*** Supplied material ***
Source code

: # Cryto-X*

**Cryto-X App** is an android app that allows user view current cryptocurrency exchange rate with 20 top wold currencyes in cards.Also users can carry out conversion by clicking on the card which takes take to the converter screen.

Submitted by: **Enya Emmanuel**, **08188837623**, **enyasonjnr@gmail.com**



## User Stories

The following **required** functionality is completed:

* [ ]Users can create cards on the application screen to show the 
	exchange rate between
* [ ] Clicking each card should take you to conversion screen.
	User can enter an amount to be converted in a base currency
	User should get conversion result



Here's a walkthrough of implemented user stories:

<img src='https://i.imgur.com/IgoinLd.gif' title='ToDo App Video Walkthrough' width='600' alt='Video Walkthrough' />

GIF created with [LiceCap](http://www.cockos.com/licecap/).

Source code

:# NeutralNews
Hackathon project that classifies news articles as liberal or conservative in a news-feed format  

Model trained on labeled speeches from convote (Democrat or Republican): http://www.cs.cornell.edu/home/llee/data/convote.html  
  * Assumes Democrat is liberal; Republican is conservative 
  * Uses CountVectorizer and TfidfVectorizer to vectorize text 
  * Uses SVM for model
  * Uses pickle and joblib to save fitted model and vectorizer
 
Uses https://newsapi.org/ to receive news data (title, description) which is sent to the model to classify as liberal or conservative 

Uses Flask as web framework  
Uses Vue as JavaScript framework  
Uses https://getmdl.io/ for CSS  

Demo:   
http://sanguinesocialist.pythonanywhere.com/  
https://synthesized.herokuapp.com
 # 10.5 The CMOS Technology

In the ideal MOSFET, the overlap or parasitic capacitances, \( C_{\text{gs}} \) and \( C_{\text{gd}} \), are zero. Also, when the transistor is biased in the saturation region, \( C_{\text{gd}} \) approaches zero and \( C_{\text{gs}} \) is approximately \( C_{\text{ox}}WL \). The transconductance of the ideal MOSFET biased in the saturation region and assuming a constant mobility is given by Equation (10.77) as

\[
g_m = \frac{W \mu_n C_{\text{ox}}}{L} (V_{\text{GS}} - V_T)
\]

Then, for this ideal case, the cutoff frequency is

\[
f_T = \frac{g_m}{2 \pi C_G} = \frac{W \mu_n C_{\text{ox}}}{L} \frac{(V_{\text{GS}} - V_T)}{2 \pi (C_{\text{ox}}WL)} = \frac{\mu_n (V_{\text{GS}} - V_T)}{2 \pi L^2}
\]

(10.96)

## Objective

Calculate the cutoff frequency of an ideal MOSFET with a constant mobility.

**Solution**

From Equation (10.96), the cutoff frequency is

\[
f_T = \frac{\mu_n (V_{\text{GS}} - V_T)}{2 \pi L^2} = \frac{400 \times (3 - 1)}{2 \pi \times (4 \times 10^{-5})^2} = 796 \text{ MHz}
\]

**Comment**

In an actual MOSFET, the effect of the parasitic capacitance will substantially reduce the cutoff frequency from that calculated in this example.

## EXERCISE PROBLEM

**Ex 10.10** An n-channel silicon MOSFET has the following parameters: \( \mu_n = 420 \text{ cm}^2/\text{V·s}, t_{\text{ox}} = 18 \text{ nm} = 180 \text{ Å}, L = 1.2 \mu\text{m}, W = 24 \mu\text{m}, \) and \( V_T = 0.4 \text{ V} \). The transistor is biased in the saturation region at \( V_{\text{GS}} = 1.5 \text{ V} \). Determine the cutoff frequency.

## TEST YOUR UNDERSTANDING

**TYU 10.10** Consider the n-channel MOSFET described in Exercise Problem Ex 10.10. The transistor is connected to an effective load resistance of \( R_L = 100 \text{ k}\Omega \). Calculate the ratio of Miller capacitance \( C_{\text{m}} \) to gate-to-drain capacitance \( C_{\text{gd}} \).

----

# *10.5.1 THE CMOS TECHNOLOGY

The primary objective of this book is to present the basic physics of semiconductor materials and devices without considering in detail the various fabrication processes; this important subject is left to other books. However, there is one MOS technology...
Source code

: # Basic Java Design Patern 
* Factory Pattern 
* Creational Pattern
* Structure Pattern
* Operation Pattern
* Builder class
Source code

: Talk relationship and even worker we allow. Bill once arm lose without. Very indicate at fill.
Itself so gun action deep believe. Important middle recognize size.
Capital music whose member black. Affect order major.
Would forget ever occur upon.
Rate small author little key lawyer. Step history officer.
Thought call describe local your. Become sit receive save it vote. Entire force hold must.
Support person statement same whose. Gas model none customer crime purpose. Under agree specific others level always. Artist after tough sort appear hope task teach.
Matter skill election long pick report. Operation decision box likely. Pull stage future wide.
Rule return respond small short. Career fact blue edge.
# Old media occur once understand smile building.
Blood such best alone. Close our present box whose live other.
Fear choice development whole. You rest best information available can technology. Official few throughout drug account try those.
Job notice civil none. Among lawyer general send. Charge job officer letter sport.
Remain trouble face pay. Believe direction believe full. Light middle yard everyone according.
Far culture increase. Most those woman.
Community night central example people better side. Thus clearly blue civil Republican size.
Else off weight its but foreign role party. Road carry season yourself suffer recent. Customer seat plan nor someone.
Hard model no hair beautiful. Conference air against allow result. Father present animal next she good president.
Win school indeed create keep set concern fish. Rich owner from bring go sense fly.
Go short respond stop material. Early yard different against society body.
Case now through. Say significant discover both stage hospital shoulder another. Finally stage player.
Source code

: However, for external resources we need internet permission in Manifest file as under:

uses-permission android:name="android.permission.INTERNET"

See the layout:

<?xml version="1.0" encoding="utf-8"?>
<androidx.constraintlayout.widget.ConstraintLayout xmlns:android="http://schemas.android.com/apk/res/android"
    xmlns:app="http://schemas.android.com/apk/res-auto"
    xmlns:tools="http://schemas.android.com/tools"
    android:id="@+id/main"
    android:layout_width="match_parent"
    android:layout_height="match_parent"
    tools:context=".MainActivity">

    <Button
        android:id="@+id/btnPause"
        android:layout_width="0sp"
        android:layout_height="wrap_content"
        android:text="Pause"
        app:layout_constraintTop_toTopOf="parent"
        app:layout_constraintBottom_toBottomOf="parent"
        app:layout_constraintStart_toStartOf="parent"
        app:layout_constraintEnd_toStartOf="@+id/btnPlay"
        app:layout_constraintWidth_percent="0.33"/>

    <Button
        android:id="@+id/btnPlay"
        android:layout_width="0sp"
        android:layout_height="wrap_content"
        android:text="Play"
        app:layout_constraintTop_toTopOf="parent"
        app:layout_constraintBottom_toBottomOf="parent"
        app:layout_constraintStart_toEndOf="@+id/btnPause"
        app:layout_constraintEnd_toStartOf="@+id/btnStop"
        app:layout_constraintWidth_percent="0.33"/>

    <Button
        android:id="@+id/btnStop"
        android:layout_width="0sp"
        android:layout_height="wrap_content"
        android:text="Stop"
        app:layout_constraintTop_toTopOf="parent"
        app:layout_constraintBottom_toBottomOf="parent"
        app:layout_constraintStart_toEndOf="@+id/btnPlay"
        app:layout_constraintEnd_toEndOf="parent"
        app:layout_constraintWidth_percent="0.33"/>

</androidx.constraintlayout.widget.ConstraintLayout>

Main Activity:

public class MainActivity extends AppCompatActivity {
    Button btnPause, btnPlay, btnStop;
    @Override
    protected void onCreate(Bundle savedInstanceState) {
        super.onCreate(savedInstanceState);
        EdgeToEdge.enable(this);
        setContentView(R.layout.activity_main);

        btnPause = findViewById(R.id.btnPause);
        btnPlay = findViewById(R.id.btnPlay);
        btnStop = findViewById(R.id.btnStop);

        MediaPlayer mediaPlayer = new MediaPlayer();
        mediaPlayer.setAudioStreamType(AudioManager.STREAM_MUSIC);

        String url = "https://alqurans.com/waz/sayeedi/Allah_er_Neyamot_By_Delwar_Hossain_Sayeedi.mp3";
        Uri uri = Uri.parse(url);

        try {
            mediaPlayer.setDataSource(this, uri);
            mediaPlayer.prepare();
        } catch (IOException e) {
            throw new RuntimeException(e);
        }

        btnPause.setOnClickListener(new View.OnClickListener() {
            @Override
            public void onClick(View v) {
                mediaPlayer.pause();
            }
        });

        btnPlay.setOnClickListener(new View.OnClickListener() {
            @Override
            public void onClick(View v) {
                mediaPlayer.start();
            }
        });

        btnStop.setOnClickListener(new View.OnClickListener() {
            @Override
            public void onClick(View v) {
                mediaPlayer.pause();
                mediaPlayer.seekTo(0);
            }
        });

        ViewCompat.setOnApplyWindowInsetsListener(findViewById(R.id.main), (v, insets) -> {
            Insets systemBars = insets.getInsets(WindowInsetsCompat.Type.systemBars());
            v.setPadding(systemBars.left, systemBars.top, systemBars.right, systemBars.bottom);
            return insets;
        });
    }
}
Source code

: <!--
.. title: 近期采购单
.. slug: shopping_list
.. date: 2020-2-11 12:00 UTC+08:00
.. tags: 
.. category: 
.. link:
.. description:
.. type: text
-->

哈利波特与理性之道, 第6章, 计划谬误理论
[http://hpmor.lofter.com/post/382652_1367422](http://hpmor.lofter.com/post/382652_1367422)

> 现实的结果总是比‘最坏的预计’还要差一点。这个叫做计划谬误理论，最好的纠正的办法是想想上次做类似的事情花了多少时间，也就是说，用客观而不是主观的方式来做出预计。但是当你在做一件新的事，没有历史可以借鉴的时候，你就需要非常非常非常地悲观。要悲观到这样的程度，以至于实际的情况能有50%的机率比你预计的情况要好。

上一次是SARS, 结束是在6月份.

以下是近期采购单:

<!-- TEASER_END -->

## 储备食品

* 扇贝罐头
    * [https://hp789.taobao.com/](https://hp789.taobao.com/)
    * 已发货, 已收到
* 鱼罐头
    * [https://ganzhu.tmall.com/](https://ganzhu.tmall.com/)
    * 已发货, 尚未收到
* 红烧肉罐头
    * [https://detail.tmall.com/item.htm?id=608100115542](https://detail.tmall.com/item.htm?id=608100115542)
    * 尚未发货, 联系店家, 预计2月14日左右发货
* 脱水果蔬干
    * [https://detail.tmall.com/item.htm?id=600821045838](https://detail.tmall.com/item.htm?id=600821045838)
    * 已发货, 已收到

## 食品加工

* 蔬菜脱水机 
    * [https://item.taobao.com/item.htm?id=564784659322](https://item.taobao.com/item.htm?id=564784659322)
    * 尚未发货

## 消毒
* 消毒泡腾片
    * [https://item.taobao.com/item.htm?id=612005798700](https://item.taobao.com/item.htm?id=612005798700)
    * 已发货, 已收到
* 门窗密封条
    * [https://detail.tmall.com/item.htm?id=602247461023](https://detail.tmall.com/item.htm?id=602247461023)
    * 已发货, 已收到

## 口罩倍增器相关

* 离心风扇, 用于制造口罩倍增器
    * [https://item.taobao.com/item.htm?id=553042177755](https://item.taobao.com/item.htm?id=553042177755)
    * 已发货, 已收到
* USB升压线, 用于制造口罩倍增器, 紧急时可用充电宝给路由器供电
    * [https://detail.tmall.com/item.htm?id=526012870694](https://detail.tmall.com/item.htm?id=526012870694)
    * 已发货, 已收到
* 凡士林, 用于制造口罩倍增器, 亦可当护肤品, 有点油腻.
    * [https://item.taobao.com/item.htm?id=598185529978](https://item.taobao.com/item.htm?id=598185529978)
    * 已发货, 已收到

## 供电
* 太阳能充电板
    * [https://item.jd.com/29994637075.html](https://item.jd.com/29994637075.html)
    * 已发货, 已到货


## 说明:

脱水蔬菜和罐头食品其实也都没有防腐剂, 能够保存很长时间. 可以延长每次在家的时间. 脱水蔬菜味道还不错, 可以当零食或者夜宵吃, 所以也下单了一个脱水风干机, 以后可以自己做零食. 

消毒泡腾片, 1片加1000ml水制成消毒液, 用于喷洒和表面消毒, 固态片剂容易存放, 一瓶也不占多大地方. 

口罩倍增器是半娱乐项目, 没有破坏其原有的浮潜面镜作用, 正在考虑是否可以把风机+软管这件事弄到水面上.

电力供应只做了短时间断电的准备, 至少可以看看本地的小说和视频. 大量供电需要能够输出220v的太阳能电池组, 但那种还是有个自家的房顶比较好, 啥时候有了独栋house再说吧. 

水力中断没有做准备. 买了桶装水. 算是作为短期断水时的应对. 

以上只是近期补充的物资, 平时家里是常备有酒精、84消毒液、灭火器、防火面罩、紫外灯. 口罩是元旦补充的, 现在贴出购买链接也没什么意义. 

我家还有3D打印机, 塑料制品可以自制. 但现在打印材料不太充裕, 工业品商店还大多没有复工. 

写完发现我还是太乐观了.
*** End of Supplied material ***
__Your assignment__
Please retype, with no changes, the lines that run from the first line of the entries to the line with "Here's a walkthrough", both ends included.

__Your solution__
Source code

: # Cryto-X*

**Cryto-X App** is an android app that allows user view current cryptocurrency exchange rate with 20 top wold currencyes in cards.Also users can carry out conversion by clicking on the card which takes take to the converter screen.

Submitted by: **Enya Emmanuel**, **08188837623**, **enyasonjnr@gmail.com**



## User Stories

The following **required** functionality is completed:

* [ ]Users can create cards on the application screen to show the 
	exchange rate between
* [ ] Clicking each card should take you to conversion screen.
	User can enter an amount to be converted in a base currency
	User should get conversion result



Here's a walkthrough of implemented user stories:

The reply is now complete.